What is being asked.
Once you have read the listing below, write all of it out again exactly.
═════ Dataset entries ═════
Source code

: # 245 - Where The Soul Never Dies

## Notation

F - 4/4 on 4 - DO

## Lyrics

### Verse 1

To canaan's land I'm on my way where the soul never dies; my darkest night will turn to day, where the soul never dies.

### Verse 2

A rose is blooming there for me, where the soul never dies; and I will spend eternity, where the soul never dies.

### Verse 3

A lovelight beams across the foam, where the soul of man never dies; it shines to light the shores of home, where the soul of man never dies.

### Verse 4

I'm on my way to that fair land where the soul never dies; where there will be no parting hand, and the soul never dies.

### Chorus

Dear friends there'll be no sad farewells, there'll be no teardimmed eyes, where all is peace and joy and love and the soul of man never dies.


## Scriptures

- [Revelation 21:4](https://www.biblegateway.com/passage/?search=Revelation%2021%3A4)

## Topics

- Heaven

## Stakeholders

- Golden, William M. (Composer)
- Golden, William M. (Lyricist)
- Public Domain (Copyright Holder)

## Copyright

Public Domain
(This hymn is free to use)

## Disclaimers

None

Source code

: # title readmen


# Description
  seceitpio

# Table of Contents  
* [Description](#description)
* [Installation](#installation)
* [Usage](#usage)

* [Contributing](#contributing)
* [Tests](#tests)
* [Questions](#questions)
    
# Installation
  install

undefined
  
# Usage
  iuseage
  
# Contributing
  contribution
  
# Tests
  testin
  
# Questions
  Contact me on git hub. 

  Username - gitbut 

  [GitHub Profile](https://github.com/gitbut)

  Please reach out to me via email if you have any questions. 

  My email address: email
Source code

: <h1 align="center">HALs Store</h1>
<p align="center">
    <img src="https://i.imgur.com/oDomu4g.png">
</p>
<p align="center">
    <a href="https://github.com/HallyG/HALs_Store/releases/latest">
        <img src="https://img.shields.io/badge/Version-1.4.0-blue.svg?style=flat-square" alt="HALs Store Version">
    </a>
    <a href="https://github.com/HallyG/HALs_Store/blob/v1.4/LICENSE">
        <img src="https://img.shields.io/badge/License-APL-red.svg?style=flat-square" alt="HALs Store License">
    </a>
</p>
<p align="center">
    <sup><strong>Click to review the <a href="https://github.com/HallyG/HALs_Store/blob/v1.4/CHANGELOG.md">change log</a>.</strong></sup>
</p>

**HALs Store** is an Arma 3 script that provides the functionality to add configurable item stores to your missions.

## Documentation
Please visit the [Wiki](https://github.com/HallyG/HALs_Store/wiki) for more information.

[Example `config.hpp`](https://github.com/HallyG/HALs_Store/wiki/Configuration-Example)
═════
Result.
Source code

: # 245 - Where The Soul Never Dies

## Notation

F - 4/4 on 4 - DO

## Lyrics

### Verse 1

To canaan's land I'm on my way where the soul never dies; my darkest night will turn to day, where the soul never dies.

### Verse 2

A rose is blooming there for me, where the soul never dies; and I will spend eternity, where the soul never dies.

### Verse 3

A lovelight beams across the foam, where the soul of man never dies; it shines to light the shores of home, where the soul of man never dies.

### Verse 4

I'm on my way to that fair land where the soul never dies; where there will be no parting hand, and the soul never dies.

### Chorus

Dear friends there'll be no sad farewells, there'll be no teardimmed eyes, where all is peace and joy and love and the soul of man never dies.


## Scriptures

- [Revelation 21:4](https://www.biblegateway.com/passage/?search=Revelation%2021%3A4)

## Topics

- Heaven

## Stakeholders

- Golden, William M. (Composer)
- Golden, William M. (Lyricist)
- Public Domain (Copyright Holder)

## Copyright

Public Domain
(This hymn is free to use)

## Disclaimers

None

Source code

: # title readmen


# Description
  seceitpio

# Table of Contents  
* [Description](#description)
* [Installation](#installation)
* [Usage](#usage)

* [Contributing](#contributing)
* [Tests](#tests)
* [Questions](#questions)
    
# Installation
  install

undefined
  
# Usage
  iuseage
  
# Contributing
  contribution
  
# Tests
  testin
  
# Questions
  Contact me on git hub. 

  Username - gitbut 

  [GitHub Profile](https://github.com/gitbut)

  Please reach out to me via email if you have any questions. 

  My email address: email
Source code

: <h1 align="center">HALs Store</h1>
<p align="center">
    <img src="https://i.imgur.com/oDomu4g.png">
</p>
<p align="center">
    <a href="https://github.com/HallyG/HALs_Store/releases/latest">
        <img src="https://img.shields.io/badge/Version-1.4.0-blue.svg?style=flat-square" alt="HALs Store Version">
    </a>
    <a href="https://github.com/HallyG/HALs_Store/blob/v1.4/LICENSE">
        <img src="https://img.shields.io/badge/License-APL-red.svg?style=flat-square" alt="HALs Store License">
    </a>
</p>
<p align="center">
    <sup><strong>Click to review the <a href="https://github.com/HallyG/HALs_Store/blob/v1.4/CHANGELOG.md">change log</a>.</strong></sup>
</p>

**HALs Store** is an Arma 3 script that provides the functionality to add configurable item stores to your missions.

## Documentation
Please visit the [Wiki](https://github.com/HallyG/HALs_Store/wiki) for more information.

[Example `config.hpp`](https://github.com/HallyG/HALs_Store/wiki/Configuration-Example)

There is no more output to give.